You don't need to create some additional service that adjusts these things on the fly, first there is no value for the manager who's already watching and synthesizing this activity as part of their understanding of the operations, and also, it costs more for everyone involved compared to the baseline in order to, what, create one job in the economy?
> What dynamic pricing actually does is define and enforce pricing according to unilaterally controlled procedural structures. It is basically a capture of the pricing mechanism.
A seller cannot “enforce” any price, buyers have to choose to buy at a price. That is the price discovery.
Price discovery already happens in the market as the result of people buying and selling things, this is what's already obvious and is understood from Finance 101 by literally everyone.
Correct.
> You don't need to create some additional service that adjusts these things on the fly, first there is no value for the manager who's already watching and synthesizing this activity as part of their understanding of the operations, and also, it costs more for everyone involved compared to the baseline in order to, what, create one job in the economy?
With computers, this is not even a job.

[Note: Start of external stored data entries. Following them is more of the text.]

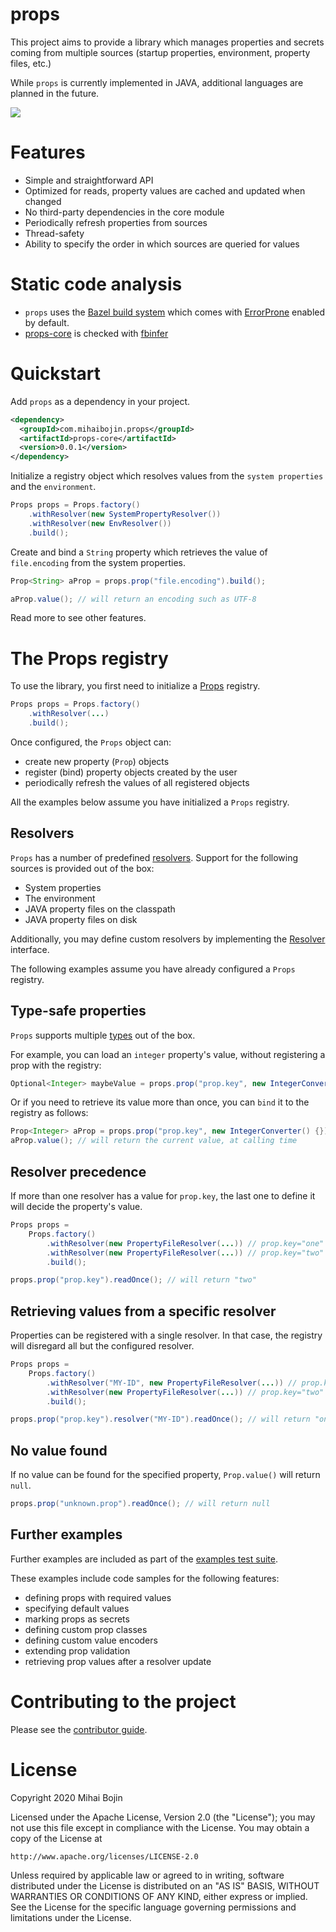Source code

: ---
---

# props

This project aims to provide a library which manages properties and secrets coming from
multiple sources (startup properties, environment, property files, etc.)

While `props` is currently implemented in JAVA, additional languages are planned in the future.

![](https://github.com/MihaiBojin/props/workflows/Deploy%20to%20Maven%20Central/badge.svg)

# Features

- Simple and straightforward API
- Optimized for reads, property values are cached and updated when changed
- No third-party dependencies in the core module
- Periodically refresh properties from sources
- Thread-safety
- Ability to specify the order in which sources are queried for values

# Static code analysis

- `props` uses the [Bazel build system](https://bazel.build) which comes with
[ErrorProne](https://errorprone.info/) enabled by default. 
- [props-core](/java/core/src/main/java) is checked with [fbinfer](https://fbinfer.com/)

# Quickstart

Add `props` as a dependency in your project.

```xml
<dependency>
  <groupId>com.mihaibojin.props</groupId>
  <artifactId>props-core</artifactId>
  <version>0.0.1</version>
</dependency>
```

Initialize a registry object which resolves values from the `system properties` and the `environment`.

```java
Props props = Props.factory()
    .withResolver(new SystemPropertyResolver())
    .withResolver(new EnvResolver())
    .build();
```

Create and bind a `String` property which retrieves the value of `file.encoding` 
from the system properties.

```java
Prop<String> aProp = props.prop("file.encoding").build();

aProp.value(); // will return an encoding such as UTF-8
```

Read more to see other features.


# The Props registry

To use the library, you first need to initialize a 
[Props](https://github.com/MihaiBojin/props/blob/master/java/core/src/main/java/com/mihaibojin/props/core/Props.java) 
registry. 

```java
Props props = Props.factory()
    .withResolver(...)
    .build();
```

Once configured, the `Props` object can:
- create new property (`Prop`) objects
- register (bind) property objects created by the user
- periodically refresh the values of all registered objects

All the examples below assume you have initialized a `Props` registry.


## Resolvers

`Props` has a number of predefined [resolvers](https://github.com/MihaiBojin/props/tree/master/java/core/src/main/java/com/mihaibojin/props/core/resolvers).
Support for the following sources is provided out of the box:
- System properties
- The environment
- JAVA property files on the classpath
- JAVA property files on disk

Additionally, you may define custom resolvers by implementing the 
[Resolver](https://github.com/MihaiBojin/props/blob/master/java/core/src/main/java/com/mihaibojin/props/core/resolvers/Resolver.java) 
interface.

The following examples assume you have already configured a `Props` registry.


## Type-safe properties

`Props` supports multiple [types](https://github.com/MihaiBojin/props/tree/master/java/core/src/main/java/com/mihaibojin/props/core/types) out of the box.

For example, you can load an `integer` property's value, without registering a prop with the registry:

```java
Optional<Integer> maybeValue = props.prop("prop.key", new IntegerConverter() {}).readOnce();
```

Or if you need to retrieve its value more than once, you can `bind` it to the registry as follows: 

```java
Prop<Integer> aProp = props.prop("prop.key", new IntegerConverter() {}).build();
aProp.value(); // will return the current value, at calling time
```


## Resolver precedence

If more than one resolver has a value for `prop.key`, the last one to define it 
will decide the property's value.

```java
Props props =
    Props.factory()
        .withResolver(new PropertyFileResolver(...)) // prop.key="one"
        .withResolver(new PropertyFileResolver(...)) // prop.key="two"
        .build();

props.prop("prop.key").readOnce(); // will return "two"
```


## Retrieving values from a specific resolver

Properties can be registered with a single resolver.  In that case, the registry will disregard 
all but the configured resolver.

```java
Props props =
    Props.factory()
        .withResolver("MY-ID", new PropertyFileResolver(...)) // prop.key="one"
        .withResolver(new PropertyFileResolver(...)) // prop.key="two"
        .build();

props.prop("prop.key").resolver("MY-ID").readOnce(); // will return "one"
```


## No value found

If no value can be found for the specified property, `Prop.value()` will return `null`.
```java
props.prop("unknown.prop").readOnce(); // will return null
```

## Further examples

Further examples are included as part of the 
[examples test suite](https://github.com/MihaiBojin/props/tree/master/java/core/src/test/java/examples).

These examples include code samples for the following features:
- defining props with required values
- specifying default values
- marking props as secrets
- defining custom prop classes
- defining custom value encoders
- extending prop validation
- retrieving prop values after a resolver update


# Contributing to the project

Please see the [contributor guide](https://github.com/MihaiBojin/props/blob/master/CONTRIBUTING.md).


# License

Copyright 2020 Mihai Bojin

Licensed under the Apache License, Version 2.0 (the "License");
you may not use this file except in compliance with the License.
You may obtain a copy of the License at

    http://www.apache.org/licenses/LICENSE-2.0

Unless required by applicable law or agreed to in writing, software
distributed under the License is distributed on an "AS IS" BASIS,
WITHOUT WARRANTIES OR CONDITIONS OF ANY KIND, either express or implied.
See the License for the specific language governing permissions and
limitations under the License.
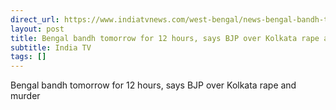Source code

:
 ```yaml
---
direct_url: https://www.indiatvnews.com/west-bengal/news-bengal-bandh-tomorrow-for-12-hours-says-bjp-over-kolkata-rape-and-murder-updates-2024-08-27-948986
layout: post
title: Bengal bandh tomorrow for 12 hours, says BJP over Kolkata rape and murder
subtitle: India TV
tags: []
---
```


Bengal bandh tomorrow for 12 hours, says BJP over Kolkata rape and murder
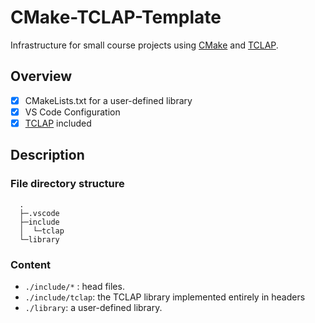 # CMake-TCLAP-Template

Infrastructure for small course projects using [CMake](https://cmake.org/) and [TCLAP](http://tclap.sourceforge.net/).

## Overview

- [x] CMakeLists.txt for a user-defined library
- [x] VS Code Configuration
- [x] [TCLAP](https://github.com/mirror/tclap) included

## Description

### File directory structure

```
  .
  ├─.vscode
  ├─include
  │  └─tclap
  └─library
```

### Content

- `./include/*` : head files.
- `./include/tclap`:  the TCLAP library implemented entirely in headers
- `./library`: a user-defined library.
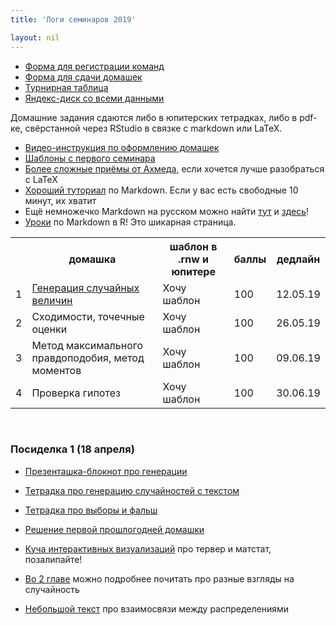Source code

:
 ```yaml
---
title: 'Логи семинаров 2019'

layout: nil
---
```


* [Форма для регистрации команд](https://docs.google.com/forms/d/e/1FAIpQLSfW1e5wSWF42xlYxjE-XpXusxd7BMKROrdaiz2lPPio_OPsqw/viewform)
* [Форма для сдачи домашек](https://docs.google.com/forms/d/e/1FAIpQLSdfUl5-LbWXVOlNDrx6bjvuqcFvw_8c51uBgzW3_QuOnMfWYA/viewform)
* [Турнирная таблица](https://docs.google.com/spreadsheets/d/e/2PACX-1vQwGp7fVnD5ZJcr1XupWIKic-H2-w8mNewtGENwAeBsAiASC7wAGoeTBrPT9g9nPyftnAramCQVexNN/pubhtml?gid=1979260730&single=true)
* [Яндекс-диск со всеми данными](https://yadi.sk/d/IcRT058L5jXQJw)

Домашние задания сдаются либо в юпитерских тетрадках, либо в pdf-ке, свёрстанной через RStudio в связке с markdown или LaTeX.

* [Видео-инструкция по оформлению домашек](https://yadi.sk/i/Pxp_pByP6Em9-A)
* [Шаблоны с первого семинара](https://github.com/FUlyankin/r_probability/blob/master/r_hw_shablon.zip)
* [Более сложные приёмы от Ахмеда,](https://github.com/FUlyankin/LaTeX/blob/master/Logi_2019/sem_2/R_LaTeX.zip) если хочется лучше разобраться с LaTeX
* [Хороший туториал](http://www.markdowntutorial.com/) по Markdown. Если у вас есть свободные 10 минут, их хватит
* Ещё немножечко Markdown на русском можно найти [тут](http://opp.psy.msu.ru/help.php?file=markdown.html) и [здесь](http://opp.psy.msu.ru/help.php?file=advanced_markdown.html)!
* [Уроки](http://rmarkdown.rstudio.com/) по Markdown в R! Это шикарная страница.

<table id="t01">
  <tr>
    <th> </th>
    <th> домашка </th>
    <th> шаблон в .rnw и юпитере</th>
    <th> баллы </th>
    <th> дедлайн </th>
  </tr>
  <tr>
    <td> 1 </td>
    <td> <a href="https://nbviewer.jupyter.org/github/FUlyankin/r_probability/blob/master/end_seminars_2019/HW/HW1.ipynb" target="_blank"> Генерация случайных величин</a> </td>
    <td> Хочу шаблон </td>
    <td> 100 </td>
    <td> 12.05.19 </td>
  </tr>
  <tr>
    <td> 2 </td>
    <td>  Сходимости, точечные оценки </td>
    <td> Хочу шаблон </td>
    <td> 100 </td>
    <td> 26.05.19 </td>
  </tr>
  <tr>
    <td> 3 </td>
    <td> Метод максимального правдоподобия, метод моментов </td>
    <td> Хочу шаблон </td>
    <td> 100 </td>
    <td> 09.06.19 </td>
  </tr>
  <tr>
    <td> 4 </td>
    <td> Проверка гипотез </td>
    <td> Хочу шаблон </td>
    <td> 100 </td>
    <td> 30.06.19 </td>
  </tr>
</table>

</br>


### Посиделка 1 (18 апреля)

* [Презенташка-блокнот про генерации](https://nbviewer.jupyter.org/github/FUlyankin/r_probability/blob/master/end_seminars_2019/sem_1/presa_intro/1.%20Intro%2Cgeneration.ipynb)
* [Тетрадка про генерацию случайностей с текстом](https://nbviewer.jupyter.org/github/FUlyankin/r_probability/blob/master/end_seminars_2019/sem_1/1.1%20Distributions.ipynb)
* [Тетрадка про выборы и фальш](https://nbviewer.jupyter.org/github/FUlyankin/r_probability/blob/master/end_seminars_2019/sem_1/1.2%20Elections.ipynb)
* [Решение первой прошлогодней домашки](https://nbviewer.jupyter.org/github/FUlyankin/r_probability/blob/master/end_seminars/sem_1/HW_1_solution.ipynb)

* [Куча интерактивных визуализаций](https://seeing-theory.brown.edu/index.html) про тервер и матстат, позалипайте!
* [Во 2 главе](https://github.com/FUlyankin/book_about_bayes/tree/master/Review%20chapters) можно подробнее почитать про разные взгляды на случайность
* [Небольшой текст](http://www.math.wm.edu/~leemis/2008amstat.pdf) про взаимосвязи между распределениями
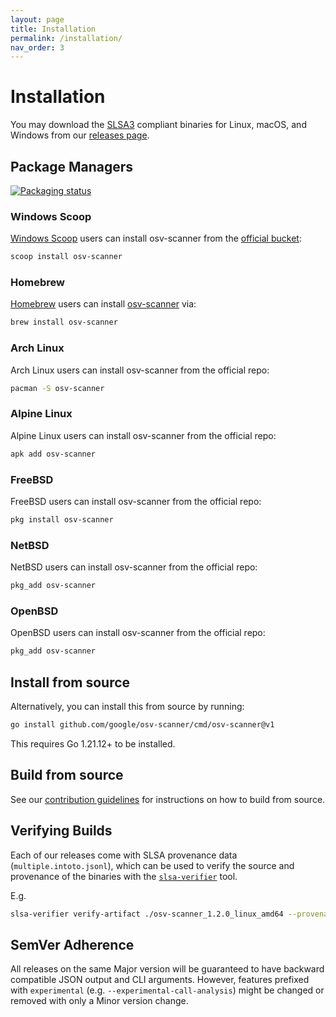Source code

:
 ```yaml
---
layout: page
title: Installation
permalink: /installation/
nav_order: 3
---
```


# Installation

You may download the [SLSA3](https://slsa.dev) compliant binaries for Linux, macOS, and Windows from our [releases page](https://github.com/google/osv-scanner/releases).

## Package Managers

[![Packaging status](https://repology.org/badge/vertical-allrepos/osv-scanner.svg)](https://repology.org/project/osv-scanner/versions)

### Windows Scoop

[Windows Scoop](https://scoop.sh) users can install osv-scanner from the [official bucket](https://github.com/ScoopInstaller/Main/blob/master/bucket/osv-scanner.json):

```bash
scoop install osv-scanner
```

### Homebrew

[Homebrew](https://brew.sh/) users can install [osv-scanner](https://formulae.brew.sh/formula/osv-scanner) via:

```bash
brew install osv-scanner
```

### Arch Linux

Arch Linux users can install osv-scanner from the official repo:

```bash
pacman -S osv-scanner
```

### Alpine Linux

Alpine Linux users can install osv-scanner from the official repo:

```bash
apk add osv-scanner
```

### FreeBSD

FreeBSD users can install osv-scanner from the official repo:

```bash
pkg install osv-scanner
```

### NetBSD

NetBSD users can install osv-scanner from the official repo:

```bash
pkg_add osv-scanner
```

### OpenBSD

OpenBSD users can install osv-scanner from the official repo:

```bash
pkg_add osv-scanner
```

## Install from source

Alternatively, you can install this from source by running:

```bash
go install github.com/google/osv-scanner/cmd/osv-scanner@v1
```

This requires Go 1.21.12+ to be installed.

## Build from source

See our [contribution guidelines](https://github.com/google/osv-scanner/blob/main/CONTRIBUTING.md) for instructions on how to build from source.

## Verifying Builds

Each of our releases come with SLSA provenance data (`multiple.intoto.jsonl`),
which can be used to verify the source and provenance of the binaries with the [`slsa-verifier`](https://github.com/slsa-framework/slsa-verifier) tool.

E.g.

```bash
slsa-verifier verify-artifact ./osv-scanner_1.2.0_linux_amd64 --provenance-path multiple.intoto2.jsonl --source-uri github.com/google/osv-scanner --source-tag v1.2.0
```

## SemVer Adherence

All releases on the same Major version will be guaranteed to have backward compatible JSON output and CLI arguments.
However, features prefixed with `experimental` (e.g. `--experimental-call-analysis`) might be changed or removed with only a Minor version change.
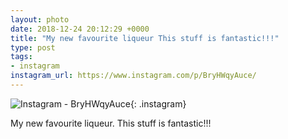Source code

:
 ```yaml
---
layout: photo
date: 2018-12-24 20:12:29 +0000
title: "My new favourite liqueur This stuff is fantastic!!!"
type: post
tags:
- instagram
instagram_url: https://www.instagram.com/p/BryHWqyAuce/
---
```


![Instagram - BryHWqyAuce](https://lildude.github.io/img/BryHWqyAuce.jpg){: .instagram}

My new favourite liqueur. This stuff is fantastic!!!
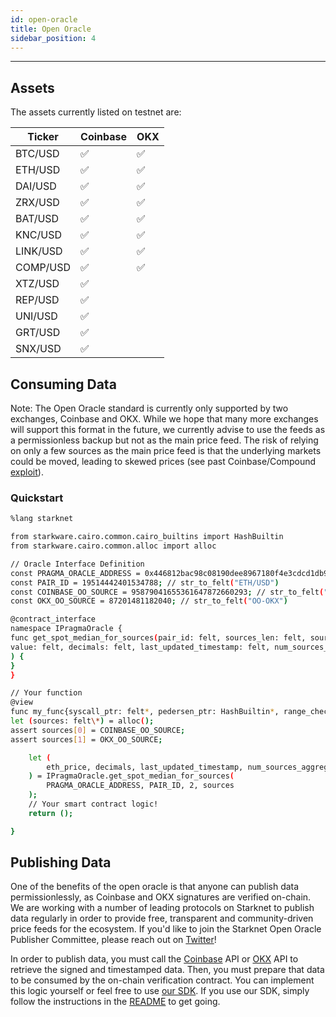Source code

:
 ```yaml
---
id: open-oracle
title: Open Oracle
sidebar_position: 4
---
```


---

## Assets

The assets currently listed on testnet are:

| Ticker   | Coinbase | OKX |
| -------- | -------- | --- |
| BTC/USD  | ✅       | ✅  |
| ETH/USD  | ✅       | ✅  |
| DAI/USD  | ✅       | ✅  |
| ZRX/USD  | ✅       | ✅  |
| BAT/USD  | ✅       | ✅  |
| KNC/USD  | ✅       | ✅  |
| LINK/USD | ✅       | ✅  |
| COMP/USD | ✅       | ✅  |
| XTZ/USD  | ✅       |     |
| REP/USD  | ✅       |     |
| UNI/USD  | ✅       |     |
| GRT/USD  | ✅       |     |
| SNX/USD  | ✅       |     |

## Consuming Data

Note: The Open Oracle standard is currently only supported by two exchanges, Coinbase and OKX. While we hope that many more exchanges will support this format in the future, we currently advise to use the feeds as a permissionless backup but not as the main price feed. The risk of relying on only a few sources as the main price feed is that the underlying markets could be moved, leading to skewed prices (see past Coinbase/Compound [exploit](https://decrypt.co/49657/oracle-exploit-sees-100-million-liquidated-on-compound)).

### Quickstart

```bash
%lang starknet

from starkware.cairo.common.cairo_builtins import HashBuiltin
from starkware.cairo.common.alloc import alloc

// Oracle Interface Definition
const PRAGMA_ORACLE_ADDRESS = 0x446812bac98c08190dee8967180f4e3cdcd1db9373ca269904acb17f67f7093;
const PAIR_ID = 19514442401534788; // str_to_felt("ETH/USD")
const COINBASE_OO_SOURCE = 95879041655361647872660293; // str_to_felt("OO-COINBASE")
const OKX_OO_SOURCE = 87201481182040; // str_to_felt("OO-OKX")

@contract_interface
namespace IPragmaOracle {
func get_spot_median_for_sources(pair_id: felt, sources_len: felt, sources: felt\*) -> (
value: felt, decimals: felt, last_updated_timestamp: felt, num_sources_aggregated: felt
) {
}
}

// Your function
@view
func my_func{syscall_ptr: felt*, pedersen_ptr: HashBuiltin*, range_check_ptr}() -> () {
let (sources: felt\*) = alloc();
assert sources[0] = COINBASE_OO_SOURCE;
assert sources[1] = OKX_OO_SOURCE;

    let (
        eth_price, decimals, last_updated_timestamp, num_sources_aggregated
    ) = IPragmaOracle.get_spot_median_for_sources(
        PRAGMA_ORACLE_ADDRESS, PAIR_ID, 2, sources
    );
    // Your smart contract logic!
    return ();

}
```

## Publishing Data

One of the benefits of the open oracle is that anyone can publish data permissionlessly, as Coinbase and OKX signatures are verified on-chain. We are working with a number of leading protocols on Starknet to publish data regularly in order to provide free, transparent and community-driven price feeds for the ecosystem. If you'd like to join the Starknet Open Oracle Publisher Committee, please reach out on [Twitter](https://twitter.com/PragmaOracle)!

In order to publish data, you must call the [Coinbase](https://docs.cloud.coinbase.com/exchange/reference/exchangerestapi_getcoinbasepriceoracle) API or [OKX](https://www.okx.com/docs-v5/en/#rest-api-market-data-get-oracle) API to retrieve the signed and timestamped data. Then, you must prepare that data to be consumed by the on-chain verification contract. You can implement this logic yourself or feel free to use [our SDK](https://github.com/Astraly-Labs/StarknetOpenOracle/blob/master/client/client_tools.py). If you use our SDK, simply follow the instructions in the [README](https://github.com/Astraly-Labs/StarknetOpenOracle#using-the-client-to-publish-signed-prices) to get going.
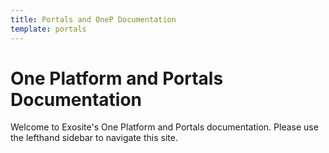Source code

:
 ```yaml
---
title: Portals and OneP Documentation
template: portals
---
```


# One Platform and Portals Documentation 

Welcome to Exosite's One Platform and Portals documentation. Please use the lefthand sidebar to navigate this site. 
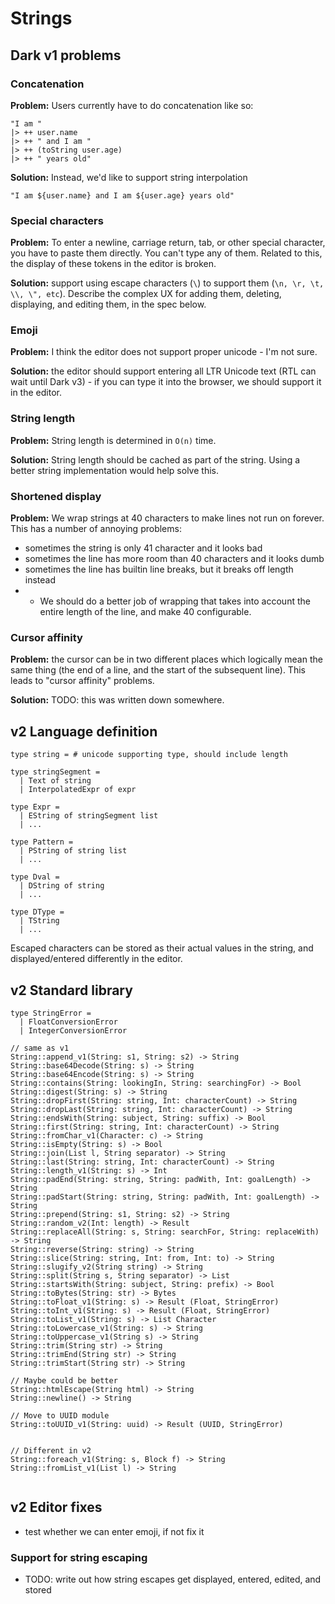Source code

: # Strings

## Dark v1 problems

### Concatenation

**Problem:** Users currently have to do concatenation like so:

```text
"I am "
|> ++ user.name
|> ++ " and I am "
|> ++ (toString user.age)
|> ++ " years old"
```

**Solution:** Instead, we'd like to support string interpolation

```text
"I am ${user.name} and I am ${user.age} years old"
```

### Special characters

**Problem:** To enter a newline, carriage return, tab, or other special character, you have to paste them directly. You can't type any of them. Related to this, the display of these tokens in the editor is broken.

**Solution:** support using escape characters \(`\`\) to support them \(`\n, \r, \t, \\, \", etc`\). Describe the complex UX for adding them, deleting, displaying, and editing them, in the spec below. 

### Emoji

**Problem:** I think the editor does not support proper unicode - I'm not sure.

**Solution:** the editor should support entering all LTR Unicode text \(RTL can wait until Dark v3\) - if you can type it into the browser, we should support it in the editor.

### String length

**Problem:** String length is determined in `O(n)` time.

**Solution:** String length should be cached as part of the string. Using a better string implementation would help solve this.

### Shortened display

**Problem:** We wrap strings at 40 characters to make lines not run on forever. This has a number of annoying problems:

* sometimes the string is only 41 character and it looks bad
* sometimes the line has more room than 40 characters and it looks dumb
* sometimes the line has builtin line breaks, but it breaks off length instead
* *  We should do a better job of wrapping that takes into account the entire length of the line, and make 40 configurable.

### Cursor affinity

**Problem:** the cursor can be in two different places which logically mean the same thing \(the end of a line, and the start of the subsequent line\). This leads to "cursor affinity" problems.

**Solution:** TODO: this was written down somewhere.

## v2 Language definition

```text
type string = # unicode supporting type, should include length

type stringSegment = 
  | Text of string 
  | InterpolatedExpr of expr

type Expr = 
  | EString of stringSegment list
  | ...

type Pattern = 
  | PString of string list
  | ...

type Dval =
  | DString of string
  | ...
  
type DType = 
  | TString
  | ...
```

Escaped characters can be stored as their actual values in the string, and displayed/entered differently in the editor.

## v2 Standard library

```text
type StringError = 
  | FloatConversionError
  | IntegerConversionError

// same as v1
String::append_v1(String: s1, String: s2) -> String
String::base64Decode(String: s) -> String
String::base64Encode(String: s) -> String
String::contains(String: lookingIn, String: searchingFor) -> Bool
String::digest(String: s) -> String
String::dropFirst(String: string, Int: characterCount) -> String
String::dropLast(String: string, Int: characterCount) -> String
String::endsWith(String: subject, String: suffix) -> Bool
String::first(String: string, Int: characterCount) -> String
String::fromChar_v1(Character: c) -> String
String::isEmpty(String: s) -> Bool
String::join(List l, String separator) -> String
String::last(String: string, Int: characterCount) -> String
String::length_v1(String: s) -> Int
String::padEnd(String: string, String: padWith, Int: goalLength) -> String
String::padStart(String: string, String: padWith, Int: goalLength) -> String
String::prepend(String: s1, String: s2) -> String
String::random_v2(Int: length) -> Result
String::replaceAll(String: s, String: searchFor, String: replaceWith) -> String
String::reverse(String: string) -> String
String::slice(String: string, Int: from, Int: to) -> String
String::slugify_v2(String string) -> String
String::split(String s, String separator) -> List
String::startsWith(String: subject, String: prefix) -> Bool
String::toBytes(String: str) -> Bytes
String::toFloat_v1(String: s) -> Result (Float, StringError)
String::toInt_v1(String: s) -> Result (Float, StringError)
String::toList_v1(String: s) -> List Character
String::toLowercase_v1(String: s) -> String
String::toUppercase_v1(String s) -> String
String::trim(String str) -> String
String::trimEnd(String str) -> String
String::trimStart(String str) -> String

// Maybe could be better
String::htmlEscape(String html) -> String
String::newline() -> String

// Move to UUID module
String::toUUID_v1(String: uuid) -> Result (UUID, StringError)


// Different in v2
String::foreach_v1(String: s, Block f) -> String
String::fromList_v1(List l) -> String


```

## v2 Editor fixes

* test whether we can enter emoji, if not fix it

### Support for string escaping

* TODO: write out how string escapes get displayed, entered, edited, and stored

Lots of businesses like airlines and hotels already use programs that use data from previous years’ trends as well as searches and accrued reservations statistics to forecast demand and constantly update the price.
As I wrote in my previous comment, a simple program can raise prices as supply decreases, a slightly more advanced one can keep track of the pace of reservations and reduce prices if the pace drops, or if it gets too close to the expiration date for an expiring good.
> No one who is excluded from affording a service due to dynamic pricing going higher than their budget is "benefiting".
If everyone cannot afford a service, then that means there is limited supply. Any option other than increasing the simply simple favors one party over another for some reason. For example, if price is kept lower than the highest bidder, then it favors whoever was first (which is unfair too). Or you can do a lottery system, which is “fair”, but not necessarily desirable for a society of every limited service is distributed via lottery and hence removing all incentive for competition.